Configuring triggers and response chains
- Select any element and open the triggers panel. Add a trigger by choosing the event type: tap, double tap, long press, hover enter, hover exit, page load, page scroll, timer, or variable change.
- Add a response to the trigger. Choose from navigation (go to screen), state change (switch layer state), variable update (set or modify a value), animation (move, resize, fade), or webhook (fire an external event).
- Chain multiple responses on a single trigger by adding them in order. Responses execute sequentially from top to bottom. Use the drag handle to reorder them.

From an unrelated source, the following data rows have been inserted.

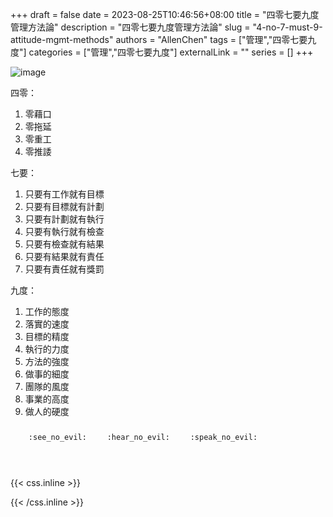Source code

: +++ 
draft = false
date = 2023-08-25T10:46:56+08:00
title = "四零七要九度管理方法論"
description = "四零七要九度管理方法論"
slug = "4-no-7-must-9-attitude-mgmt-methods"
authors = "AllenChen"
tags = ["管理","四零七要九度"]
categories = ["管理","四零七要九度"]
externalLink = ""
series = []
+++

![image](/images/post/A-rabbit-with-big-blue-eyes-learning-management-books-with-Van-Gogh-style.jpeg)

四零： 
1. 零藉口
2. 零拖延
3. 零重工
4. 零推諉

七要： 
1. 只要有工作就有目標
2. 只要有目標就有計劃
3. 只要有計劃就有執行
4. 只要有執行就有檢查
5. 只要有檢查就有結果
6. 只要有結果就有責任
7. 只要有責任就有獎罰

九度： 
1. 工作的態度
2. 落實的速度 
3. 目標的精度 
4. 執行的力度 
5. 方法的強度 
6. 做事的細度 
7. 團隊的風度 
8. 事業的高度 
9. 做人的硬度

<p><span class="nowrap"><span class="emojify">🙈</span> <code>:see_no_evil:</code></span>  <span class="nowrap"><span class="emojify">🙉</span> <code>:hear_no_evil:</code></span>  <span class="nowrap"><span class="emojify">🙊</span> <code>:speak_no_evil:</code></span></p>
<br>
    

{{< css.inline >}}
<style>
.emojify {
	font-family: Apple Color Emoji, Segoe UI Emoji, NotoColorEmoji, Segoe UI Symbol, Android Emoji, EmojiSymbols;
	font-size: 2rem;
	vertical-align: middle;
}
@media screen and (max-width:650px) {
  .nowrap {
    display: block;
    margin: 25px 0;
  }
}
</style>
{{< /css.inline >}}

- Insert delay responses between other responses when you need timing gaps. A common pattern is: show loading spinner, delay 800ms, hide spinner, show content — simulating an asynchronous operation.

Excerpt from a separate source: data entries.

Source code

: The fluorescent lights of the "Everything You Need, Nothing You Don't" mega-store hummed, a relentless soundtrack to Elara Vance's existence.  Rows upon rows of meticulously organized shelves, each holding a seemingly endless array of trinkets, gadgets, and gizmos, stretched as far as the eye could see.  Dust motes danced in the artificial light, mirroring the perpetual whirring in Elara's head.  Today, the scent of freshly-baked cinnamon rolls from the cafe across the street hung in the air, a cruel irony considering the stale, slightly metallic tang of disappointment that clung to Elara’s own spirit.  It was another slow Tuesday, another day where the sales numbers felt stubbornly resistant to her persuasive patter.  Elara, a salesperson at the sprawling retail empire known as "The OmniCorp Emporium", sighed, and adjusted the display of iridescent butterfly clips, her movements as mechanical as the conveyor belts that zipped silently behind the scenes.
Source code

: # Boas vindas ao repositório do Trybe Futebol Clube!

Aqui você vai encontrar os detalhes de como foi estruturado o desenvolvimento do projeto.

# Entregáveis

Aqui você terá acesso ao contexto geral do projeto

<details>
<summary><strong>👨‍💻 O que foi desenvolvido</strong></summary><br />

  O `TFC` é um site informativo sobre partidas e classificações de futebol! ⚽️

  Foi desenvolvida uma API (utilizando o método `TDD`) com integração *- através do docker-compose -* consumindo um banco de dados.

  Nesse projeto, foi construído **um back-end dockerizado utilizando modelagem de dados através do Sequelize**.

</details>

- Add conditions to responses to make them fire only when certain criteria are met. A submit button can navigate to a success screen if the form is valid or show an error message if a required field is empty.
- Test response chains in preview mode. Step through each response in the chain and verify that the timing, order, and visual result match your intent. Pay attention to transitions between responses.
Trigger configuration mistakes
- Attaching triggers to elements that users do not perceive as interactive. If an element has no visual affordance (like a hover state or cursor change), users will not discover the trigger.
- Creating response chains with too many steps. Chains longer than five responses are hard to debug and may produce unexpected visual results. Split complex interactions into separate trigger-response pairs.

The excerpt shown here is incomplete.